While spending a nice, relaxing Friday night watching Bellator 181, the main event of the show made me think of the fight that made me an MMA fan.

Truthfully I follow UFC almost religiously, but my interest in Bellator MMA has recently grown. The Bellator 181 card featured a couple of guys I recognized from their stints at the UFC, and I figured why not give it a shot.

The main event of the show featured the end of a trilogy between Derek Campos and Brandon Girtz. Both guys started throwing bombs of punches at each other. There wasn't much of a fight on the ground. It was just two guys in the middle of the cage throwing down.

Much like the fight that sold me on MMA.

I've been a pro wrestling fan my entire life (this plays a factor later). My exposure to UFC was early when a tape of UFC 5 was purchased and my young self at the time gave it a view. The main event of that featured a "super fight" between Ken Shamrock and Royce Gracie.

It was 35 minutes of nothing. So no, it wasn't that fight.

Fast forward a few years to very late 2004, early 2005. As an avid watcher of WWE Monday Night Raw, this one show caught my attention and it involved the UFC. "The Ultimate Fighter" was set to premiere. The concept of the show was to give a bunch of guys the opportunity to battle their way to a six-figure UFC contract in a reality TV based setting. It was like mixing fighting with The Real World...I was sold.

Some of the fights that season were good, some of them were bad, but the show was sold by the fighters being able to sell their personalities. That's where it connected for me immediately.

So what fight made me a die-hard MMA fan? Probably the same one that made you interested in it also.

The Ultimate Fighter Finale: Forrest Griffin vs. Stephen Bonnar.

Both guys entered the octagon that night with a six-figure contract awaiting them. Both entered knowing that it was going to be a war, and both wanted to do whatever they could to secure that contract.

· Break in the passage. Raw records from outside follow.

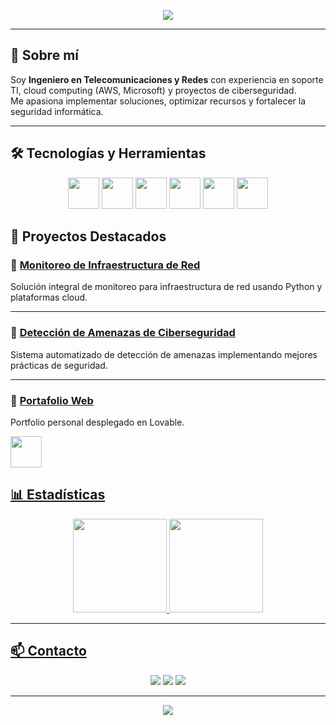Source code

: <!-- Banner superior -->
<p align="center">
  <img src="https://capsule-render.vercel.app/api?type=waving&color=0:3A7BD5,100:00D2FF&height=200&section=header&text=Marco%20Jara%20Cuevas&fontSize=40&fontColor=ffffff&animation=fadeIn&fontAlignY=35" />
</p>

---

## 👋 Sobre mí  
Soy **Ingeniero en Telecomunicaciones y Redes** con experiencia en soporte TI, cloud computing (AWS, Microsoft) y proyectos de ciberseguridad.  
Me apasiona implementar soluciones, optimizar recursos y fortalecer la seguridad informática.  

---

## 🛠️ Tecnologías y Herramientas  

<p align="center">
  <!-- Usa íconos SVG de devicon/simple-icons -->
  <img src="https://i0.wp.com/www.spideronline.co.uk/wp-content/uploads/2024/11/aws.png?fit=597%2C597&ssl=1" width="50" height="50"/> 
  <img src="https://cdn.jsdelivr.net/gh/devicons/devicon/icons/linux/linux-original.svg" width="50" height="50"/>
  <img src="https://desafiolatam.com/wp-content/uploads/2024/05/cropped-flaticon-latam.png" width="50" height="50"/>
  <img src="https://cdn.jsdelivr.net/gh/devicons/devicon/icons/python/python-original.svg" width="50" height="50"/>
  <img src="https://encrypted-tbn0.gstatic.com/images?q=tbn:ANd9GcSG4VOPDsSBOe5Eeqz-4kiwFIcz5VdzzJUaUg&s" width="50" height="50"/>
  <img src="https://cdn-icons-png.flaticon.com/512/10349/10349752.png" width="50" height="50"/>
</p>

## 🚀 Proyectos Destacados  

### 🔹 [Monitoreo de Infraestructura de Red](https://github.com/Mark0hara/zabbix-project)  
Solución integral de monitoreo para infraestructura de red usando Python y plataformas cloud.  

---

### 🔹 [Detección de Amenazas de Ciberseguridad](https://github.com/Mark0hara/acme-express)  
Sistema automatizado de detección de amenazas implementando mejores prácticas de seguridad.  


---

### 🔹 [Portafolio Web](https://markoharait.lovable.app/)  
Portfolio personal desplegado en Lovable.  

<p align="left">
  <a href="https://markoharait.lovable.app"><img src="https://images.g2crowd.com/uploads/product/image/03c1f82cebedaa47c37976d727ab34f6/lovable.png" width="50" height="50"/>
</p>


## 📊 Estadísticas  

<p align="center">
  <img src="https://github-readme-stats.vercel.app/api?username=Mark0hara&show_icons=true&theme=tokyonight" height="150" />
  <img src="https://github-readme-stats.vercel.app/api/top-langs/?username=Mark0hara&layout=compact&theme=tokyonight" height="150" />
</p>

---

## 📫 Contacto  

<p align="center">
  <a href="marco.antonio.jc2000@gmail.com"><img src="https://img.shields.io/badge/Email-D14836?style=for-the-badge&logo=gmail&logoColor=white"></a>
  <a href="https://www.linkedin.com/in/markoharasba580/"><img src="https://img.shields.io/badge/LinkedIn-0077B5?style=for-the-badge&logo=linkedin&logoColor=white"></a>
  <a href="https://markoharait.lovable.app"><img src="https://img.shields.io/badge/Portfolio-24292e?style=for-the-badge&logo=githubpages&logoColor=white"></a>
</p>

---

<p align="center">
  <img src="https://capsule-render.vercel.app/api?type=waving&color=0:3A7BD5,100:00D2FF&height=120&section=footer"/>
</p>

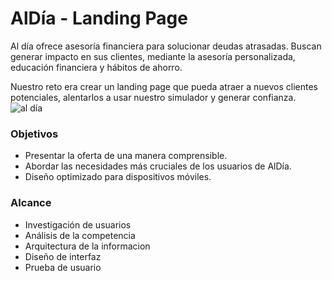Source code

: # AlDía -  Landing Page 

Al día ofrece asesoría financiera para solucionar deudas atrasadas. Buscan generar impacto en sus clientes, mediante la asesoría personalizada, educación financiera y hábitos de ahorro.

Nuestro reto era crear un landing page que pueda atraer a nuevos clientes potenciales, alentarlos a usar nuestro simulador y generar confianza.
![al día]()
### Objetivos
- Presentar la oferta de una manera comprensible.
- Abordar las necesidades más cruciales de los usuarios de AlDía.
- Diseño optimizado para dispositivos móviles.
### Alcance
- Investigación de usuarios
- Análisis de la competencia
- Arquitectura de la informacion
- Diseño de interfaz
- Prueba de usuario





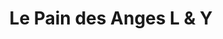 ---
title: "Le Pain des Anges L & Y"
url: /chassenard/le-pain-des-anges-l-et-y/
shop: boulangerie
---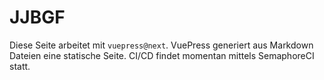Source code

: # JJBGF

Diese Seite arbeitet mit `vuepress@next`. VuePress generiert aus Markdown Dateien eine statische Seite. CI/CD findet momentan mittels SemaphoreCI statt.
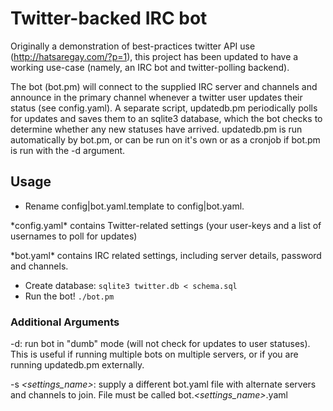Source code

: Twitter-backed IRC bot
======================
Originally a demonstration of best-practices twitter API use (http://hatsaregay.com/?p=1), this project has been updated to have a working use-case (namely, an IRC bot and twitter-polling backend).

The bot (bot.pm) will connect to the supplied IRC server and channels and announce in the primary channel whenever a twitter user updates their status (see config.yaml). A separate script, updatedb.pm periodically polls for updates and saves them to an sqlite3 database, which the bot checks to determine whether any new statuses have arrived. updatedb.pm is run automatically by bot.pm, or can be run on it's own or as a cronjob if bot.pm is run with the -d argument.

Usage
-----
- Rename config|bot.yaml.template to config|bot.yaml. 

<p>*config.yaml* contains Twitter-related settings (your user-keys and a list of usernames to poll for updates)
<p>*bot.yaml* contains IRC related settings, including server details, password and channels.

- Create database: `sqlite3 twitter.db < schema.sql`
- Run the bot! `./bot.pm`

### Additional Arguments
-d: run bot in "dumb" mode (will not check for updates to user statuses). This is useful if running multiple bots on multiple servers, or if you are running updatedb.pm externally.

-s *&lt;settings_name&gt;*: supply a different bot.yaml file with alternate servers and channels to join. File must be called bot.*&lt;settings_name&gt;*.yaml
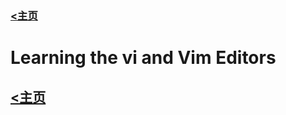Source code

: ### [<主页](https://www.wangdekui.com/)

# Learning the vi and Vim Editors


## [<主页](https://www.wangdekui.com/)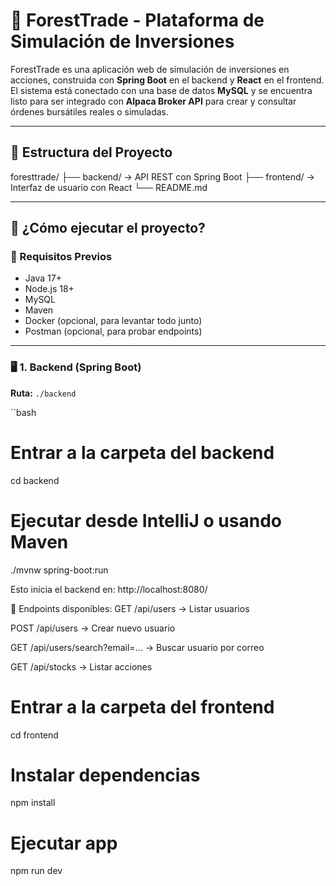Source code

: # 🌲 ForestTrade - Plataforma de Simulación de Inversiones

ForestTrade es una aplicación web de simulación de inversiones en acciones, construida con **Spring Boot** en el backend y **React** en el frontend. El sistema está conectado con una base de datos **MySQL** y se encuentra listo para ser integrado con **Alpaca Broker API** para crear y consultar órdenes bursátiles reales o simuladas.

---

## 📁 Estructura del Proyecto

foresttrade/ ├── backend/ → API REST con Spring Boot ├── frontend/ → Interfaz de usuario con React └── README.md


---

## 🚀 ¿Cómo ejecutar el proyecto?

### 🔧 Requisitos Previos

- Java 17+
- Node.js 18+
- MySQL
- Maven
- Docker (opcional, para levantar todo junto)
- Postman (opcional, para probar endpoints)

---

### 🖥️ 1. Backend (Spring Boot)

**Ruta:** `./backend`

``bash
# Entrar a la carpeta del backend
cd backend

# Ejecutar desde IntelliJ o usando Maven
./mvnw spring-boot:run

Esto inicia el backend en:
http://localhost:8080/

🔌 Endpoints disponibles:
GET /api/users → Listar usuarios

POST /api/users → Crear nuevo usuario

GET /api/users/search?email=... → Buscar usuario por correo

GET /api/stocks -> Listar acciones

# Entrar a la carpeta del frontend
cd frontend

# Instalar dependencias
npm install

# Ejecutar app
npm run dev

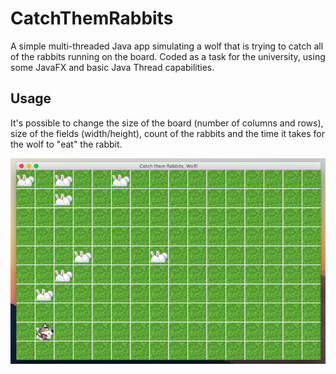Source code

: # CatchThemRabbits
A simple multi-threaded Java app simulating a wolf that is trying to catch all of the rabbits running on the board. Coded as a task for the university, using some JavaFX and basic Java Thread capabilities.

## Usage
It's possible to change the size of the board (number of columns and rows), size of the fields (width/height), count of the rabbits and the time it takes for the wolf to "eat" the rabbit.

![Screenshot](https://raw.githubusercontent.com/maxster256/CatchThemRabbits/master/screen.png)
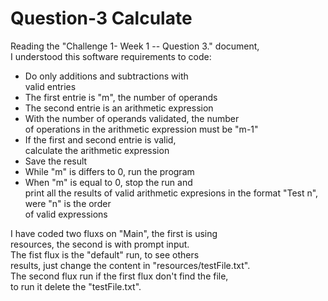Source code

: # Question-3  Calculate  

Reading the "Challenge 1- Week 1 -- Question 3." document,  
I understood this software requirements to code:  

- Do only additions and subtractions with  
valid entries
- The first entrie is "m", the number of operands
- The second entrie is an arithmetic expression
- With the number of operands validated, the number  
of operations in the arithmetic expression must be "m-1"
- If the first and second entrie is valid,  
calculate the arithmetic expression
- Save the result
- While "m" is differs to 0, run the program
- When "m" is equal to 0, stop the run and  
print all the results of valid arithmetic expresions 
in the format "Test n", were "n" is the order  
of valid expressions

I have coded two fluxs on "Main", the first is using  
resources, the second is with prompt input.  
The fist flux is the "default" run, to see others  
results, just change the content in "resources/testFile.txt".  
The second flux run if the first flux don't find the file,  
to run it delete the "testFile.txt".
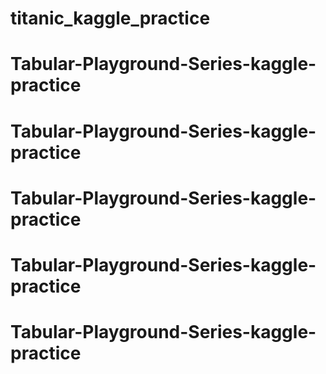 # titanic_kaggle_practice
# Tabular-Playground-Series-kaggle-practice
# Tabular-Playground-Series-kaggle-practice
# Tabular-Playground-Series-kaggle-practice
# Tabular-Playground-Series-kaggle-practice
# Tabular-Playground-Series-kaggle-practice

What did we get? Two guys in the middle of the cage throwing haymakers at each other. Kind of like the main event of Bellator 181 but times two. The fight was so great that the ratings for Spike TV during the fight surged because of the word spreading that people needed to turn the channel to see it.

Dana White, President of the UFC, has credited this fight as the one that saved the company.

(Sidenote...crazy how different Dana White and the rest of them look 12 years later)

There's been a few fights that have approached the greatness that Griffin/Bonnar was, but nothing tops it for me. It was the perfect storm of a fight.

It's the reason I fell in love with the sport.